Raw data: Begin

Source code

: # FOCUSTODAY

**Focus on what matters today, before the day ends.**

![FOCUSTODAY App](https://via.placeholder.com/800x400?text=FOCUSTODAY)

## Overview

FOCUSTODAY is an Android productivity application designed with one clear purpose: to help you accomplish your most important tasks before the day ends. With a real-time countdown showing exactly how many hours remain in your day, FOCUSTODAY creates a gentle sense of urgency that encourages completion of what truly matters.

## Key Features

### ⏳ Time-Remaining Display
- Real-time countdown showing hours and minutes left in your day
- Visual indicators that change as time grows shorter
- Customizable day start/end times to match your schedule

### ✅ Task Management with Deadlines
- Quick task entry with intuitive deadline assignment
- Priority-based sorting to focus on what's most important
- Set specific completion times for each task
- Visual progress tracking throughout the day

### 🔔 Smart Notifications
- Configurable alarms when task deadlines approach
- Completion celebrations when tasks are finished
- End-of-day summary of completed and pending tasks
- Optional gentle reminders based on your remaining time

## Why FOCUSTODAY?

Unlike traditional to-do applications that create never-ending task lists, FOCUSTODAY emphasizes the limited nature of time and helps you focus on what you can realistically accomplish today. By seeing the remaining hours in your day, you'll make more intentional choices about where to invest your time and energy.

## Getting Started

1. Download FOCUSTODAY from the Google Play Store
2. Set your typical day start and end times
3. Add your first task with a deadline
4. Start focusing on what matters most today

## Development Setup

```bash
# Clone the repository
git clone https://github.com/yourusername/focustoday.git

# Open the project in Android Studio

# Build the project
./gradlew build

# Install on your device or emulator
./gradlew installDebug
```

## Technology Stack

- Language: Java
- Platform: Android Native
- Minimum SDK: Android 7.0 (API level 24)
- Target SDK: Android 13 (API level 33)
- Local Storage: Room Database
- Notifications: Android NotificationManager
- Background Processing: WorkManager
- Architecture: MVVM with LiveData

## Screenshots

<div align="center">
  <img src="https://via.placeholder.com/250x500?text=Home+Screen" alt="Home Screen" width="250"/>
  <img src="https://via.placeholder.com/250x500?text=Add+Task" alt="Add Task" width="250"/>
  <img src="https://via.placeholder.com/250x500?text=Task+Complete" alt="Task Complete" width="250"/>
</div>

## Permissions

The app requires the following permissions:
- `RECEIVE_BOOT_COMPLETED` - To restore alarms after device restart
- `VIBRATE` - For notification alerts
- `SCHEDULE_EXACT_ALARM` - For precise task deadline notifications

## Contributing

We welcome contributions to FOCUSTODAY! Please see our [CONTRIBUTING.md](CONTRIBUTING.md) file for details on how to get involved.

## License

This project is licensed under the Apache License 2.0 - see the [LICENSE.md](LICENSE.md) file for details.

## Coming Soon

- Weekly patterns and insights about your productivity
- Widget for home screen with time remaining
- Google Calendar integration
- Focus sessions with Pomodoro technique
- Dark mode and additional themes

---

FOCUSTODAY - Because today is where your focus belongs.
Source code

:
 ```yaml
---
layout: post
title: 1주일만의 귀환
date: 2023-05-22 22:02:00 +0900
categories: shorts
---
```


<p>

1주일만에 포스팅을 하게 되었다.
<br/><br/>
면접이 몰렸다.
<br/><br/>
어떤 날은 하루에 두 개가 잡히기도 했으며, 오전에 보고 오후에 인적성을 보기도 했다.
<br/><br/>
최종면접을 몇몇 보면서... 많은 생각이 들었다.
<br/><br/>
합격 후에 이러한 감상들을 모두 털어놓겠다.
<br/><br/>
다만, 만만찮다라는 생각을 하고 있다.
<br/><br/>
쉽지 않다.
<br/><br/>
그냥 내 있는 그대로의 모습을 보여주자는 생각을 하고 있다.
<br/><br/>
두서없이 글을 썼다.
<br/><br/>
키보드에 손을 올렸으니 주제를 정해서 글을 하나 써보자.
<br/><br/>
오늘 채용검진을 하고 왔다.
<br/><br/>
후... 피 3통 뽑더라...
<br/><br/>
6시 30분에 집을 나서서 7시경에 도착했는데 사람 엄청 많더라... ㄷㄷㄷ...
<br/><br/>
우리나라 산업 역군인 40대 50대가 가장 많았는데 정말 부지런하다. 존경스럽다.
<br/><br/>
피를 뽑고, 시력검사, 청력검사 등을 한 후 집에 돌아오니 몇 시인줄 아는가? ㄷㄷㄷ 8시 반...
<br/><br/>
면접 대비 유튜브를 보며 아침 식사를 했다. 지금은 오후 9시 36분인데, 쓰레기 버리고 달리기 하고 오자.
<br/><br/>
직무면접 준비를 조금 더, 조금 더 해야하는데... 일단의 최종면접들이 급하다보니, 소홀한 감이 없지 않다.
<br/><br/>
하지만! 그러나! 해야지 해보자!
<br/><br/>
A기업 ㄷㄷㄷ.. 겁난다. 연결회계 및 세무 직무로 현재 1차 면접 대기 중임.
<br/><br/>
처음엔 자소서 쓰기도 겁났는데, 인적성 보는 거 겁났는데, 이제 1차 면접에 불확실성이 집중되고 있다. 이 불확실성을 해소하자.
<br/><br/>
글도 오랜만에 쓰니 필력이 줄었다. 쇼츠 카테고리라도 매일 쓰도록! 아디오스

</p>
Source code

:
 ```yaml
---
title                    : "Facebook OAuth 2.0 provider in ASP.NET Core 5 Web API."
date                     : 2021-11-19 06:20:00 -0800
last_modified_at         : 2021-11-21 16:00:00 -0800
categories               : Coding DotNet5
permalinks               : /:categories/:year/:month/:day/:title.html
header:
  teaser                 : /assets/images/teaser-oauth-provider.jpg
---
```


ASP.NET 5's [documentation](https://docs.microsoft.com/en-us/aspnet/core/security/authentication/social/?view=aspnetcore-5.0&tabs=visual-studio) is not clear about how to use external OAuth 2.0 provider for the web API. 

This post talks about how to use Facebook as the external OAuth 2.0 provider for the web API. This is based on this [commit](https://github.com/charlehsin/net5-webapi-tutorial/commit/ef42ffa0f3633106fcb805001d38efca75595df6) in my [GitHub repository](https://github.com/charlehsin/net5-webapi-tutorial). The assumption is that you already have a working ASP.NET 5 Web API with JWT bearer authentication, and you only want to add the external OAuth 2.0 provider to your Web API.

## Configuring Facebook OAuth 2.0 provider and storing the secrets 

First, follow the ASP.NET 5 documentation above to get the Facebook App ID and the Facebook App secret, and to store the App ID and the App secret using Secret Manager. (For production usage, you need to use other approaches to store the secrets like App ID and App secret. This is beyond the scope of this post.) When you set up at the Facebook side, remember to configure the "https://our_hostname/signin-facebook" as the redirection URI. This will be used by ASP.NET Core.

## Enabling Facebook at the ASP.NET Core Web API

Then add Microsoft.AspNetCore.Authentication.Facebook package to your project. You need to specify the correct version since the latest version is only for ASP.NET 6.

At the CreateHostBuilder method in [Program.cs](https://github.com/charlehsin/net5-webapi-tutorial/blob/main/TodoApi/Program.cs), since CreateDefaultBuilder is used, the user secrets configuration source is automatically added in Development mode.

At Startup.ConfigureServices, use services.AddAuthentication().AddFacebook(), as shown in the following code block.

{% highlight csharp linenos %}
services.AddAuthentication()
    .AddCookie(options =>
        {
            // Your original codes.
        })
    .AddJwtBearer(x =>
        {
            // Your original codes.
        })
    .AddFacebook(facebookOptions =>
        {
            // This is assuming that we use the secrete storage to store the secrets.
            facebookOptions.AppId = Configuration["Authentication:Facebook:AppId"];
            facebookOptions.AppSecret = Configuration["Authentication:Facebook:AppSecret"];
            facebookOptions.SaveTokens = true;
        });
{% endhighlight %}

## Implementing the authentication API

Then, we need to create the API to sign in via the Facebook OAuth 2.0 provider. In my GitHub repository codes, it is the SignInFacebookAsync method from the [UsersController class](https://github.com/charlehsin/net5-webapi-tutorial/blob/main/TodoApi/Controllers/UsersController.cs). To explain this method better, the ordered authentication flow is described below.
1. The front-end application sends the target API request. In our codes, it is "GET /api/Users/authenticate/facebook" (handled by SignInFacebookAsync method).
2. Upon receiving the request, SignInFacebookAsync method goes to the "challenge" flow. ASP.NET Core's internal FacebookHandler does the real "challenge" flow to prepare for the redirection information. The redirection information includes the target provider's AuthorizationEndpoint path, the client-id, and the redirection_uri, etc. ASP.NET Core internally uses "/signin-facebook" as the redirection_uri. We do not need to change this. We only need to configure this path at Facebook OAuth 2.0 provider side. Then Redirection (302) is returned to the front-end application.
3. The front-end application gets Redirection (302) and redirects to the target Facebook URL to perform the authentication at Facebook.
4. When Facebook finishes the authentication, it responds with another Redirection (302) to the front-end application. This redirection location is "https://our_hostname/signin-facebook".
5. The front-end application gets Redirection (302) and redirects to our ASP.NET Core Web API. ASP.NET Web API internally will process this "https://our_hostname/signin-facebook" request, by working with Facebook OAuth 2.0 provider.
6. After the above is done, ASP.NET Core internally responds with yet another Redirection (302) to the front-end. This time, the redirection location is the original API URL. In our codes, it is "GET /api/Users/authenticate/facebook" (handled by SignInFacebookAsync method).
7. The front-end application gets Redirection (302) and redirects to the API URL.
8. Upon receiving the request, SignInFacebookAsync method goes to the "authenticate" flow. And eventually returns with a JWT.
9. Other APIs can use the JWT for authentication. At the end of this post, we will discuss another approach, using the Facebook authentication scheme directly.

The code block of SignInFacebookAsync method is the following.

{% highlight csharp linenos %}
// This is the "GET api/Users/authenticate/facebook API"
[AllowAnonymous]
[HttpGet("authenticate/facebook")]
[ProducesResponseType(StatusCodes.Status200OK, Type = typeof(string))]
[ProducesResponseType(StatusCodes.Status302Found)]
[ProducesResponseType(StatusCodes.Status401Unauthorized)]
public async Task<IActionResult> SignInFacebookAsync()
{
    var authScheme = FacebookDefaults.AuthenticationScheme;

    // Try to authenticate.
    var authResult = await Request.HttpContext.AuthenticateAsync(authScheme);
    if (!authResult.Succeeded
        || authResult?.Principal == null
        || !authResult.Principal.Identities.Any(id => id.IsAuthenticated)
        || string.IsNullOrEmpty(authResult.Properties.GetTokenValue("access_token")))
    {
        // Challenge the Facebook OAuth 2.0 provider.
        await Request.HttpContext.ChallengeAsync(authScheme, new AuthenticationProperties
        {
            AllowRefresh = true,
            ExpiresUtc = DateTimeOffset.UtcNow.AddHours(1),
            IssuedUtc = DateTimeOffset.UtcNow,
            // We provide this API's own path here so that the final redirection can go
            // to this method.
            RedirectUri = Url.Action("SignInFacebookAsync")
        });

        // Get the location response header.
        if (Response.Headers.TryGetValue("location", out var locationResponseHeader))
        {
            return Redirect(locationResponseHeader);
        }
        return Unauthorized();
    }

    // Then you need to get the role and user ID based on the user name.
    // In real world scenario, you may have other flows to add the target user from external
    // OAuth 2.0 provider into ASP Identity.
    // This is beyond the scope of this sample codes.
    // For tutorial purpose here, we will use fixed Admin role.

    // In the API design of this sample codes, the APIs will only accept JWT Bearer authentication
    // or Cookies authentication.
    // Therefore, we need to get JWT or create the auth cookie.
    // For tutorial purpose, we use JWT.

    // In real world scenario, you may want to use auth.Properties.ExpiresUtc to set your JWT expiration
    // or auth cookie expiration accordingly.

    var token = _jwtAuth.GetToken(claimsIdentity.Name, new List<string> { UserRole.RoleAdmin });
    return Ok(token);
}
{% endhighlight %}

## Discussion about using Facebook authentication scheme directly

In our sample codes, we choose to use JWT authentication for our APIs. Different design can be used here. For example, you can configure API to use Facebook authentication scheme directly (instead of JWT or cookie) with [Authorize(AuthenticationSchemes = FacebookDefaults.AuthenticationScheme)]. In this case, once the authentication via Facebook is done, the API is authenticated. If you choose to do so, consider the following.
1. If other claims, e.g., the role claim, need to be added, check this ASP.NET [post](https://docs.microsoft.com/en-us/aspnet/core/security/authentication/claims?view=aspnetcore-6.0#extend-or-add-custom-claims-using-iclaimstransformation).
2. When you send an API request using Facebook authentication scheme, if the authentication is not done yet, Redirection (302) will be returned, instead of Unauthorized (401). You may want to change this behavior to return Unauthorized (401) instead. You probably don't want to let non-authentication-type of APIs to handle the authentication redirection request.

Raw data: End

How to complete this task:
Could you find every line in the records above that has the string "following" and copy it?

Task solution:
The app requires the following permissions:
At Startup.ConfigureServices, use services.AddAuthentication().AddFacebook(), as shown in the following code block.
The code block of SignInFacebookAsync method is the following.
In our sample codes, we choose to use JWT authentication for our APIs. Different design can be used here. For example, you can configure API to use Facebook authentication scheme directly (instead of JWT or cookie) with [Authorize(AuthenticationSchemes = FacebookDefaults.AuthenticationScheme)]. In this case, once the authentication via Facebook is done, the API is authenticated. If you choose to do so, consider the following.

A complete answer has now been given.